Conroe, August 3 – Montgomery County citizens should demand and expect that the Board of District Judges and the Montgomery County Commissioners Court will reduce the County Auditor’s Office Budget by at least $348,176.47 to reflect the decision of the Commissioners Court to move the Auditor’s budget function to a separate “Budget Office.” At the conclusion of the “budget workshop” on Friday, July 28, the Commissioners Court decided to set up a separate Budget Office to permit the County Auditor to focus on her audit duties.
County Judge Craig Doyal proposed taking the savings from the County’s payment to the Montgomery Central Appraisal – reduced as a result of the 20% homestead exemption the Commissioners Court approved in March – and approximately $50,000 from Doyal’s County Judge Department to defray the cost of what the Commissioners Court has estimated would be a $300,000 per year separate Budget Office.
The Golden Hammer obtained Position Description Questionnaires (PDQs) for the County Auditor’s Office to analyze how much money the move of budget functions away from the Auditor’s Office might save taxpayers. Of course, neither Doyal nor the Commissioners addressed reducing County Auditor Phyllis Martin’s proposed budget despite the reduction in her office’s functions.
Although PDQs were not available for every one of the twenty-seven (27) employees in the Auditor’s Office, several were available and provided the ability to establish a baseline of the amount of money by which the Board of District Judge and the Commissioners Court should reduce the Auditor’s Budget. The Board of District Judges must establish the Auditor’s Budget. They approved her proposed budget on June 30, 2017, but that occurred long before the Commissioners Court voted to remove a major part of her duties to another County Department.
Here’s the calculation:
First Assistant County Auditor Angela Blocker spends 20% of her time on budget matters, so her functions are reduced by $30,609.72, which includes salary and benefits.
A Budget/Financial Reporting Supervisor spends 45% of her time on budget matters, so her functions are reduced by $46,895.05, which includes salary and benefits.
A Budget Analyst spends 100% of his time on budget matters, so his or her functions are reduced by $85,263.72, which includes salary and benefits.
A Financial Reporting Analyst spends 10% of her time on budget matters, so her functions are reduced by $8,526.37, which includes salary and benefits.
A Financial Systems Specialist spends 5% of his time on budget matters, so his functions are reduced by $7,380.92.
Two Grants Accountants spend 70% of their time on budget matters, so their functions are reduced by a total of $118,427.10, which includes salaries and benefits.
The Golden Hammer estimates that County Auditor Phyllis Martin spends 25% of her time on budget matters.
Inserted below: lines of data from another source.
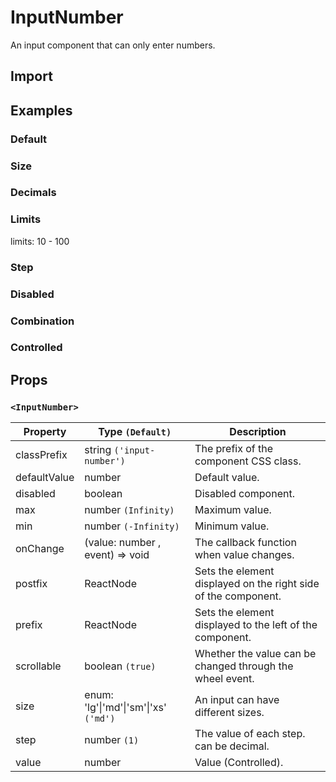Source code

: # InputNumber

An input component that can only enter numbers.

## Import

<!--{include:(components/input-number/fragments/import.md)}-->

## Examples

### Default

<!--{include:`basic.md`}-->

### Size

<!--{include:`size.md`}-->

### Decimals

<!--{include:`decimals.md`}-->

### Limits

limits: 10 - 100

<!--{include:`max-min.md`}-->

### Step

<!--{include:`step.md`}-->

### Disabled

<!--{include:`disabled.md`}-->

### Combination

<!--{include:`combination.md`}-->

### Controlled

<!--{include:`controlled.md`}-->

## Props

### `<InputNumber>`

| Property     | Type `(Default)`                                  | Description                                                    |
| ------------ | ------------------------------------------------- | -------------------------------------------------------------- |
| classPrefix  | string `('input-number')`                         | The prefix of the component CSS class.                         |
| defaultValue | number                                            | Default value.                                                 |
| disabled     | boolean                                           | Disabled component.                                            |
| max          | number `(Infinity)`                               | Maximum value.                                                 |
| min          | number `(-Infinity)`                              | Minimum value.                                                 |
| onChange     | (value: number , event) => void                   | The callback function when value changes.                      |
| postfix      | ReactNode                                         | Sets the element displayed on the right side of the component. |
| prefix       | ReactNode                                         | Sets the element displayed to the left of the component.       |
| scrollable   | boolean `(true)`                                  | Whether the value can be changed through the wheel event.      |
| size         | enum: 'lg'&#124;'md'&#124;'sm'&#124;'xs' `('md')` | An input can have different sizes.                             |
| step         | number `(1)`                                      | The value of each step. can be decimal.                        |
| value        | number                                            | Value (Controlled).                                            |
Therefore, reducing her functions should reduce the County Auditor’s Budget by $51,074.59, which includes salary and benefits.
Please note that all of the reductions reflect the percentage of total salary and benefits for each of the positions.
The total savings on salaries along should be $348,176.47.
At a minimum, the Commissioners Court has claimed to set aside $300,000 for the new Budget Office. Therefore, one might hope and expect that the Commissioners Court would reduce the County Auditor’s Budget by that $300,000. The Board of District Judges should set a public hearing and reconsider the County Auditor’s Budget. The Commissioners Court should do the same. The Commissioners Court intends to pass the final budget on September 5, 2017.
For once, the taxpayers deserve a break in this budget process.